Listed entries.

↓

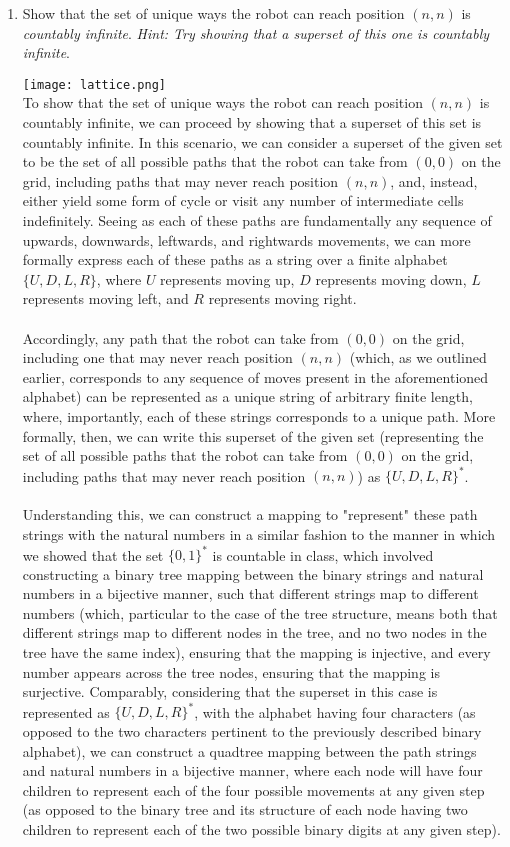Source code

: \documentclass[12pt]{article}
\begin{document}
{\begin{enumerate}
	\item Show that the set of unique ways the robot can reach position $(n,n)$ is \emph{countably infinite}. \emph{Hint: Try showing that a superset of this one is countably infinite}.

\texttt{[image: lattice.png]}\\

To show that the set of unique ways the robot can reach position $(n,n)$ is countably infinite, we can proceed by showing that a superset of this set is countably infinite. In this scenario, we can consider a superset of the given set to be the set of all possible paths that the robot can take from $(0, 0)$ on the grid, including paths that may never reach position $(n,n)$, and, instead, either yield some form of cycle or visit any number of intermediate cells indefinitely. Seeing as each of these paths are fundamentally any sequence of upwards, downwards, leftwards, and rightwards movements, we can more formally express each of these paths as a string over a finite alphabet $\{U, D, L, R\}$, where $U$ represents moving up, $D$ represents moving down, $L$ represents moving left, and $R$ represents moving right.\\
\\
Accordingly, any path that the robot can take from $(0, 0)$ on the grid, including one that may never reach position $(n,n)$ (which, as we outlined earlier, corresponds to any sequence of moves present in the aforementioned alphabet) can be represented as a unique string of arbitrary finite length, where, importantly, each of these strings corresponds to a unique path. More formally, then, we can write this superset of the given set (representing the set of all possible paths that the robot can take from $(0, 0)$ on the grid, including paths that may never reach position $(n,n)$) as $\{U, D, L, R\}^*$.\\
\\
Understanding this, we can construct a mapping to "represent" these path strings with the natural numbers in a similar fashion to the manner in which we showed that the set $\{0, 1\}^*$ is countable in class, which involved constructing a binary tree mapping between the binary strings and natural numbers in a bijective manner, such that different strings map to different numbers (which, particular to the case of the tree structure, means both that different strings map to different nodes in the tree, and no two nodes in the tree have the same index), ensuring that the mapping is injective, and every number appears across the tree nodes, ensuring that the mapping is surjective. Comparably, considering that the superset in this case is represented as $\{U, D, L, R\}^*$, with the alphabet having four characters (as opposed to the two characters pertinent to the previously described binary alphabet), we can construct a quadtree mapping between the path strings and natural numbers in a bijective manner, where each node will have four children to represent each of the four possible movements at any given step (as opposed to the binary tree and its structure of each node having two children to represent each of the two possible binary digits at any given step).\\

\end{enumerate}}
\end{document}
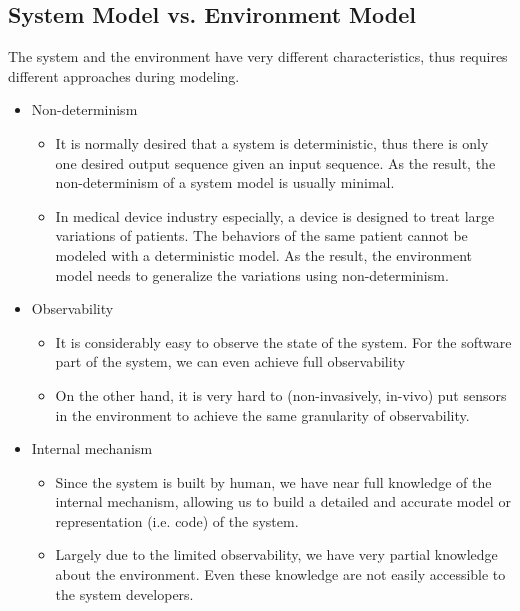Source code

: \documentclass{llncs}
\begin{document}
\subsection{System Model vs. Environment Model}
The system and the environment have very different characteristics, thus requires different approaches during modeling.
\begin{itemize}
	\item Non-determinism
    \begin{itemize}
    	\item It is normally desired that a system is deterministic, thus there is only one desired output sequence given an input sequence. As the result, the non-determinism of a system model is usually minimal.
        \item In medical device industry especially, a device is designed to treat large variations of patients. The behaviors of the same patient cannot be modeled with a deterministic model. As the result, the environment model needs to generalize the variations using non-determinism. 
    \end{itemize}
    \item Observability
        \begin{itemize}
        	\item It is considerably easy to observe the state of the system. For the software part of the system, we can even achieve full observability
            \item On the other hand, it is very hard to (non-invasively, in-vivo) put sensors in the environment to achieve the same granularity of observability.
        \end{itemize}
    \item Internal mechanism 
    \begin{itemize}
    	\item Since the system is built by human, we have near full knowledge of the internal mechanism, allowing us to build a detailed and accurate model or representation (i.e. code) of the system.
        \item Largely due to the limited observability, we have very partial knowledge about the environment. Even these knowledge are not easily accessible to the system developers.
    \end{itemize}
\end{itemize} 
\end{document}
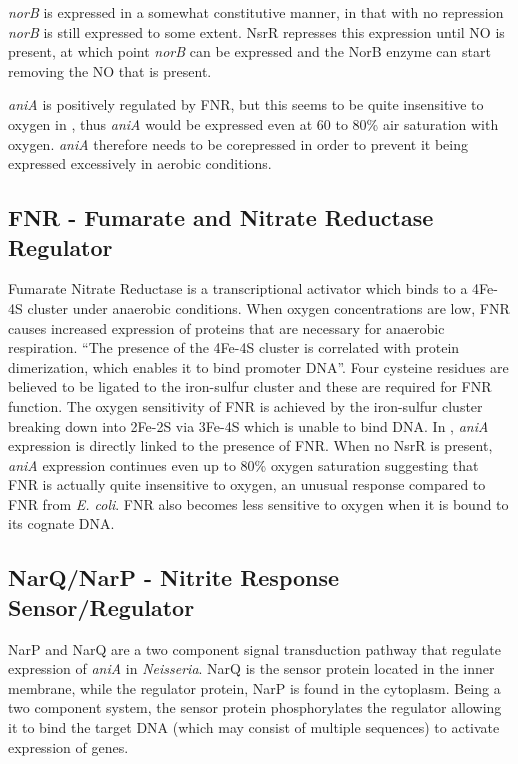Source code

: \textit{norB} is expressed in a somewhat constitutive manner, in that with no repression \textit{norB} is still expressed to some extent\cite{Clark2010}. NsrR represses this expression until NO is present, at which point \textit{norB} can be expressed and the NorB enzyme can start removing the NO that is present.

\textit{aniA} is positively regulated by FNR, but this seems to be quite insensitive to oxygen in \Nm{}, thus \textit{aniA} would be expressed even at 60 to 80\% air saturation with oxygen\cite{Rock2007}. \textit{aniA} therefore needs to be corepressed in order to prevent it being expressed excessively in aerobic conditions.

\subsection{FNR - Fumarate and Nitrate Reductase Regulator}
Fumarate Nitrate Reductase is a transcriptional activator which binds to a 4Fe-4S cluster under anaerobic conditions. When oxygen concentrations are low, FNR causes increased expression of proteins that are necessary for anaerobic respiration. ``The presence of the 4Fe-4S cluster is correlated with protein dimerization, which enables it to bind promoter DNA''\cite{Edwards2010}. Four cysteine residues are believed to be ligated to the iron-sulfur cluster and these are required for FNR function. The oxygen sensitivity of FNR is achieved by the iron-sulfur cluster breaking down into 2Fe-2S via 3Fe-4S which is unable to bind DNA. In \Nm{}, \textit{aniA} expression is directly linked to the presence of FNR\cite{Rock2005}. When no NsrR is present, \textit{aniA} expression continues even up to 80\% oxygen saturation suggesting that FNR is actually quite insensitive to oxygen, an unusual response compared to FNR from \textit{E. coli}. FNR also becomes less sensitive to oxygen when it is bound to its cognate DNA\cite{Edwards2010}.

\subsection{NarQ/NarP - Nitrite Response Sensor/Regulator}
NarP and NarQ are a two component signal transduction pathway that regulate expression of \textit{aniA} in \textit{Neisseria}. NarQ is the sensor protein located in the inner membrane, while the regulator protein, NarP is found in the cytoplasm. Being a two component system, the sensor protein phosphorylates the regulator allowing it to bind the target DNA (which may consist of multiple sequences) to activate expression of genes.

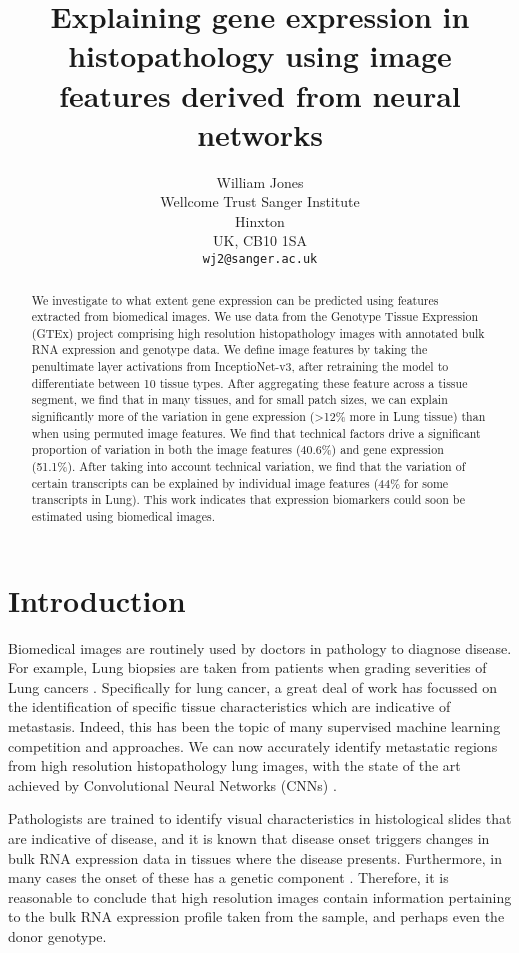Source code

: \documentclass{article}
\title{Explaining gene expression in histopathology using image features derived from neural networks}
\author{
  William Jones\\
  Wellcome Trust Sanger Institute\\
  Hinxton\\
  UK, CB10 1SA \\
  \texttt{wj2@sanger.ac.uk} \\
}
\begin{document}

\maketitle

\begin{abstract}
We investigate to what extent gene expression can be predicted using features extracted from biomedical images. We use data from the Genotype Tissue Expression (GTEx) project comprising high resolution histopathology images with annotated bulk RNA expression and genotype data. We define image features by taking the penultimate layer activations from InceptioNet-v3, after retraining the model to differentiate between 10 tissue types. After aggregating these feature across a tissue segment, we find that in many tissues, and for small patch sizes, we can explain significantly more of the variation in gene expression (>12\% more in Lung tissue) than when using permuted image features. We find that technical factors drive a significant proportion of variation in both the image features (40.6\%) and gene expression (51.1\%). After taking into account technical variation, we find that the variation of certain transcripts can be explained by individual image features (44\% for some transcripts in Lung). This work indicates that expression biomarkers could soon be estimated using biomedical images. \end{abstract}

\section{Introduction}
Biomedical images are routinely used by doctors in pathology to diagnose disease. For example, Lung biopsies are taken from patients when grading severities of Lung cancers \cite{histology-classification-lung-cancer}. Specifically for lung cancer, a great deal of work has focussed on the identification of specific tissue characteristics which are indicative of metastasis. Indeed, this has been the topic of many supervised machine learning competition and approaches. We can now accurately identify metastatic regions from high resolution histopathology lung images, with the state of the art achieved by Convolutional Neural Networks (CNNs) \cite{detecting-cancer-metastases}.

Pathologists are trained to identify visual characteristics in histological slides that are indicative of disease, and it is known that disease onset triggers changes in bulk RNA expression data in tissues where the disease presents. \cite{gene-expression-parkinsons} Furthermore, in many cases the onset of these has a genetic component \cite{what-is-complex-about-complex-disorders}. Therefore, it is reasonable to conclude that high resolution images contain information pertaining to the bulk RNA expression profile taken from the sample, and perhaps even the donor genotype.
\end{document}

↑

Required action. In the records above, locate the lines holding the word "paths". Copy each of them.

Finished task.
To show that the set of unique ways the robot can reach position $(n,n)$ is countably infinite, we can proceed by showing that a superset of this set is countably infinite. In this scenario, we can consider a superset of the given set to be the set of all possible paths that the robot can take from $(0, 0)$ on the grid, including paths that may never reach position $(n,n)$, and, instead, either yield some form of cycle or visit any number of intermediate cells indefinitely. Seeing as each of these paths are fundamentally any sequence of upwards, downwards, leftwards, and rightwards movements, we can more formally express each of these paths as a string over a finite alphabet $\{U, D, L, R\}$, where $U$ represents moving up, $D$ represents moving down, $L$ represents moving left, and $R$ represents moving right.\\
Accordingly, any path that the robot can take from $(0, 0)$ on the grid, including one that may never reach position $(n,n)$ (which, as we outlined earlier, corresponds to any sequence of moves present in the aforementioned alphabet) can be represented as a unique string of arbitrary finite length, where, importantly, each of these strings corresponds to a unique path. More formally, then, we can write this superset of the given set (representing the set of all possible paths that the robot can take from $(0, 0)$ on the grid, including paths that may never reach position $(n,n)$) as $\{U, D, L, R\}^*$.\\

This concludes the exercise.